__What to do__: Set down the data again word for word. Skip any pictures.

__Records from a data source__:
────────
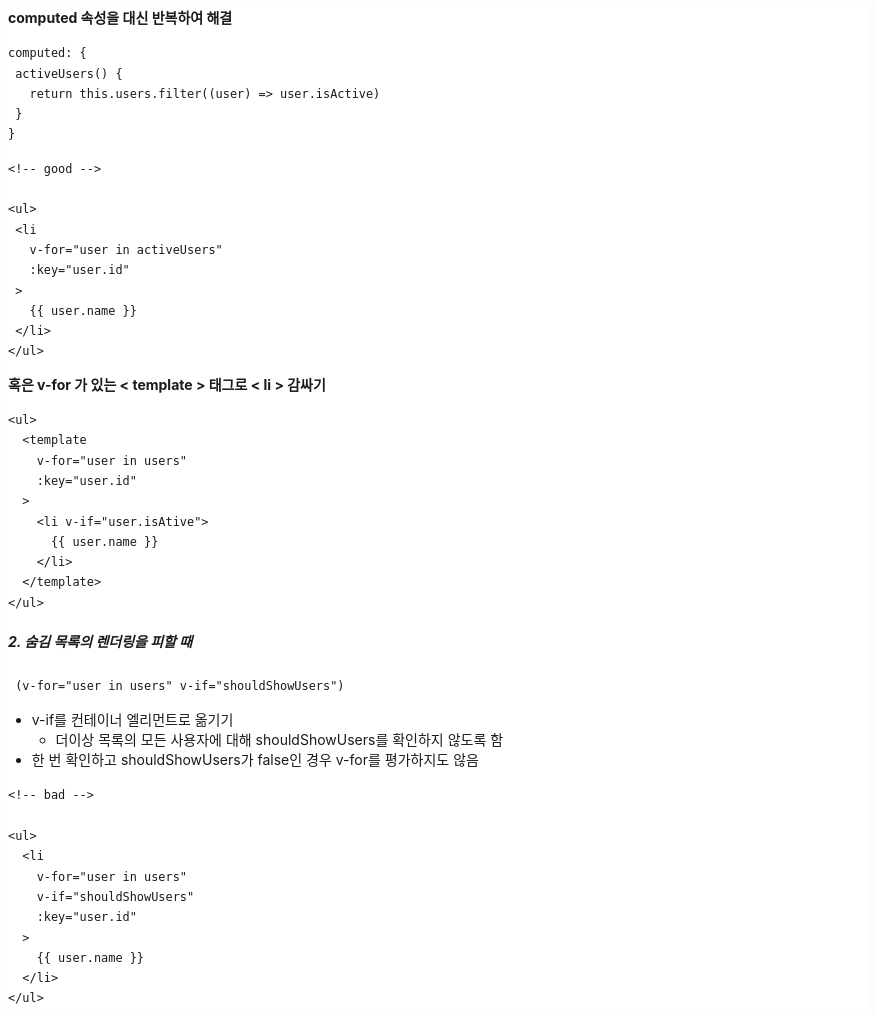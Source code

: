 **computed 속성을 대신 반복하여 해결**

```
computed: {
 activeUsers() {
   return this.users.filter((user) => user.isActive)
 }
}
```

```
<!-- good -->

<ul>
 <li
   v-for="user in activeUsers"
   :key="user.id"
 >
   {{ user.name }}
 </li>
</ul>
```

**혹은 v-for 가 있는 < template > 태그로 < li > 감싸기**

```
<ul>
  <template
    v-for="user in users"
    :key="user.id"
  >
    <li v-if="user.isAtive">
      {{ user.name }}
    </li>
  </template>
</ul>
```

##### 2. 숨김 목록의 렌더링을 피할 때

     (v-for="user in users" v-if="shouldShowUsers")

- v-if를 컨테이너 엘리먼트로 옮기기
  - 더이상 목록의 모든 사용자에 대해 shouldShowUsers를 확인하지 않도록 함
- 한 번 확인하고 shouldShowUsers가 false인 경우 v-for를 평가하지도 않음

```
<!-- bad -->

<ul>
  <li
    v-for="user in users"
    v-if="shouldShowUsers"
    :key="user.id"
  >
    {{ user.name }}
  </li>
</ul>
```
────────
__Task answer__:
Source code

: **computed 속성을 대신 반복하여 해결**

```
computed: {
 activeUsers() {
   return this.users.filter((user) => user.isActive)
 }
}
```

```
<!-- good -->

<ul>
 <li
   v-for="user in activeUsers"
   :key="user.id"
 >
   {{ user.name }}
 </li>
</ul>
```

**혹은 v-for 가 있는 < template > 태그로 < li > 감싸기**

```
<ul>
  <template
    v-for="user in users"
    :key="user.id"
  >
    <li v-if="user.isAtive">
      {{ user.name }}
    </li>
  </template>
</ul>
```

##### 2. 숨김 목록의 렌더링을 피할 때

     (v-for="user in users" v-if="shouldShowUsers")

- v-if를 컨테이너 엘리먼트로 옮기기
  - 더이상 목록의 모든 사용자에 대해 shouldShowUsers를 확인하지 않도록 함
- 한 번 확인하고 shouldShowUsers가 false인 경우 v-for를 평가하지도 않음

```
<!-- bad -->

<ul>
  <li
    v-for="user in users"
    v-if="shouldShowUsers"
    :key="user.id"
  >
    {{ user.name }}
  </li>
</ul>
```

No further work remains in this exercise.